WR Hambrecht & Co.’s Bill Dreher said the firm was “one of the few leaders in retailing able to muddle through an incredibly challenging period. It was a good performance.”
As for the Wal-Mart division’s apparel strategy, he noted: “They’re always going to focus on offering national brands.” The business is unlikely to have as high a private label saturation as Target, its nearest competitor, which, according to Dreher, has 75 to 80 percent of its apparel offering in private label.
During the nine months, the firm’s bottom line amassed a 22.9 percent uptick to $5.51 billion, or $1.24 a share, from $4.48 billion, or $1, a year ago. Sales inflated 12.9 percent to $173.45 billion from $153.59 billion a year ago. Comps were up 6.1 percent.

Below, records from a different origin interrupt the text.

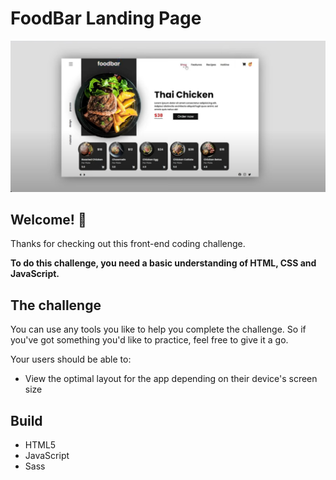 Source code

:# FoodBar Landing Page

![Design preview for the Food Bar challenge](./design/desktop-preview.png)

## Welcome! 👋

Thanks for checking out this front-end coding challenge.

**To do this challenge, you need a basic understanding of HTML, CSS and JavaScript.**

## The challenge

You can use any tools you like to help you complete the challenge. So if you've got something you'd like to practice, feel free to give it a go.

Your users should be able to:

- View the optimal layout for the app depending on their device's screen size

## Build

- HTML5 
- JavaScript 
- Sass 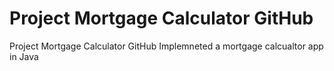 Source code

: # Project Mortgage Calculator GitHub
 Project Mortgage Calculator GitHub
Implemneted a mortgage calcualtor app in Java
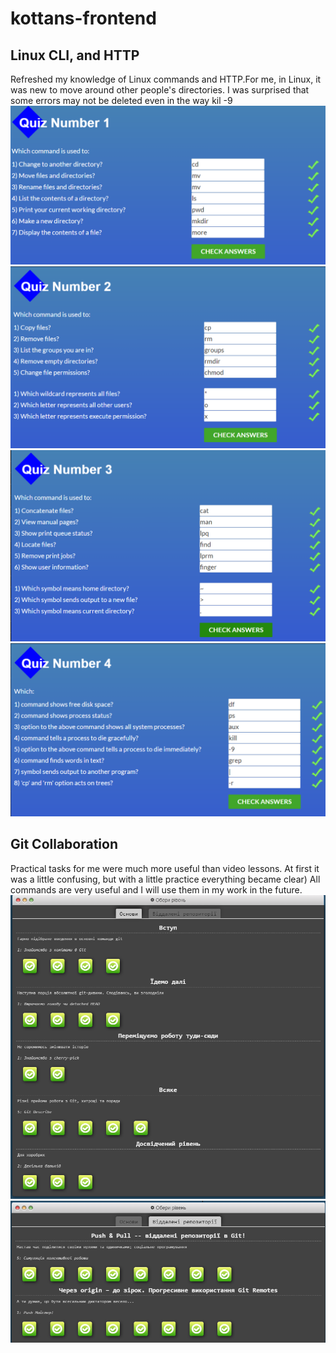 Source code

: # kottans-frontend

## Linux CLI, and HTTP
Refreshed my knowledge of Linux commands and HTTP.For me, in Linux, it was new to move around other people's directories.
I was surprised that some errors may not be deleted even in the way kil -9
![Quiz1](./task_linux_cli/Quiz1.PNG)
![Quiz2](./task_linux_cli/Quiz2.PNG)
![Quiz3](./task_linux_cli/Quiz3.PNG)
![Quiz4](./task_linux_cli/Quiz4.PNG)

## Git Collaboration
Practical tasks for me were much more useful than video lessons. At first it was a little confusing, but with a little practice everything became clear) All commands are very useful and I will use them in my work in the  future.
![Git1](./task_git_collaboration/Git1.PNG)
![Git2](./task_git_collaboration/Git2.PNG) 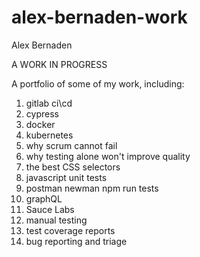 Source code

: # alex-bernaden-work

Alex Bernaden

A WORK IN PROGRESS

A portfolio of some of my work, including:
1. gitlab ci\cd
2. cypress
3. docker
4. kubernetes
5. why scrum cannot fail
6. why testing alone won't improve quality
7. the best CSS selectors
8. javascript unit tests
9. postman newman npm run tests
10. graphQL
11. Sauce Labs
12. manual testing
13. test coverage reports
14. bug reporting and triage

Wal-Mart is anticipating earnings of 53 to 55 cents a share in the fourth quarter on a comp sales increase of 3 to 5 percent. Analysts had been expecting 55 cents. The firm also noted that legislation expected to come to a vote next year in Germany, if passed, could eliminate its tax benefits from prior operating losses. If approved, the bill would effect a non-cash impact on earnings.
Cost controls, lower inventories and gains from discontinued operations allowed Federated Department Stores Inc.’s profits to skyrocket in the third quarter even as sales remained essentially flat.
For the three months ended Nov. 2, the Cincinnati-based department store giant posted a 3,433.3 percent increase in net income to $106 million, or 54 cents a diluted share. That compares to last year’s quarter when the company earned $3 million, or 2 cents. Excluding a $31 million gain from the sale of certain assets in this year’s third quarter, as well as restructuring charges from the closing of Stern’s stores and the conversion of Liberty House Stores to Macy’s in the prior-year period, income from continuing operations before extraordinary items nearly tripled to $75 million, or 38 cents, from $26 million, or 20 cents. Earnings per share beat Wall Street forecasts by a penny.
Sales were “disappointing,” ticking up just 0.1 percent to $3.479 billion from $3.475 billion a year ago. Third-quarter comparable-store sales also failed to advance, falling 2 percent.
In a statement, chief executive officer James Zimmerman said the quarter’s earings performance benefited from lower markdowns resulting from lower inventories, as well as reducing expenses to maximize cash flow.
On a conference call with analysts, chief financial officer Karen Hoguet said: “Even though sales are disappointing, we believe we are managing very well in this difficult retail environment. As you will recall, our sales trend weakened dramatically in July and it stayed weak. The onset of cold weather in October did help somewhat, but geographically, sales were disappointing in all areas.”
However, Hoguet held out hope for the year’s final act: “As we head into the fourth quarter, we are somewhat optimistic that we will improve, versus the year-to-date numbers.”
The persistent erosion of the department store channel continues to give some analysts pause. In a research note, Robert Buchanan of A.G. Edwards & Sons Inc. wrote: “With same-store sales having declined now for seven quarters in a row — this, as Federated has joined every other conventional department store operator in the land and lost market share — we see no compelling reason to ‘step up’ and buy this name. Our view is that Federated’s relatively high-cost structure precludes it from being able to provide comprehensive and everyday strong values on the selling floor, in a related manner requiring this retailer to be selectively promotional.”
Overall, for the first nine months of the year, Federated produced a 178.9 percent improvement in net earnings to $477 million, or $2.39 a diluted share, versus last year when the company recorded profits of $171 million, or 88 cents. Excluding nonrecurring items, earnings improved a more modest 42.8 percent to $297 million, or $1.48, from $208 million, or $1.13. Sales for the period declined 1 percent to $10.42 billion from $10.52 billion a year ago, as comp-store sales were off 2.6 percent.